Valtellini’s pupils and fellow teachers follow his fight career closely. Much of it has been spent in New York, a one-hour drive away. On June 22, Valtellini will make his return to New York at last, this time as part of the big show he always dreamed of fighting on.

“Its like a second home to me. The people who will turn up to support me at GLORY 9 will be the same people who first turned out to support me back when I was starting out and it means a lot to me to be able to fight on a big show like this in front of them. Its extra-special for me,” he says.

“North America never offered the opportunity to fight in kickboxing at this level so I’m really excited about GLORY. I think that it has huge potential in the US market. There are a lot of fight fans over here and once they are exposed to it on TV and they start to understand what it is, its really going to take off. 

“Lots and lots of people have told me that when they’ve watched a kickboxing show for the first time they have found it much more exciting than MMA. So I think people are really going to get into it.”

New York native Francois Ambang, winner of the recent Road to Glory tournament in New York, will be the evening’s opponent. Valtellini is confident of a good fight and another win. He isn’t overlooking Ambang, but he wants the rest of the lightweight division to know he is coming.

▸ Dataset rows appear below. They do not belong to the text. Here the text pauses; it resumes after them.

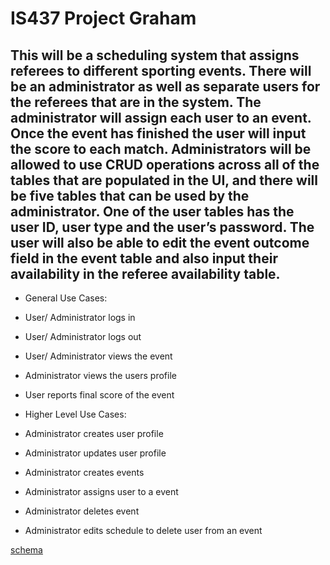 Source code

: # IS437 Project Graham
## This will be a scheduling system that assigns referees to different sporting events. There will be an administrator as well as separate users for the referees that are in the system. The administrator will assign each user to an event. Once the event has finished the user will input the score to each match. Administrators will be allowed to use CRUD operations across all of the tables that are populated in the UI, and there will be five tables that can be used by the administrator. One of the user tables has the user ID, user type and the user’s password. The user will also be able to edit the event outcome field in the event table and also input their availability in the referee availability table. 

* General Use Cases:
 * User/ Administrator logs in
 * User/ Administrator logs out
 * User/ Administrator views the event 
 * Administrator views the users profile
 * User reports final score of the event
 
* Higher Level Use Cases:
 * Administrator creates user profile
 * Administrator updates user profile
 * Administrator creates events
 * Administrator assigns user to a event
 * Administrator deletes event
 * Administrator edits schedule to delete user from an event
 
[schema](https://github.com/graham-graham/IS437-Project-Graham/blob/master/image%20(22).png)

“Ambang looks good, I watched him in Road to Glory and my coach has watched a few of his other fights. He is a dangerous opponent for sure. I think his style kind of plays into mine well and I think we are going to have a really good hard fight. I am excited for sure. 

“After that? Well, they have me at number eight in the GLORY world rankings and I want to be world number one, so there’s seven names between me and that top spot right now. I want that number one spot - and I will do whatever it takes to get it.”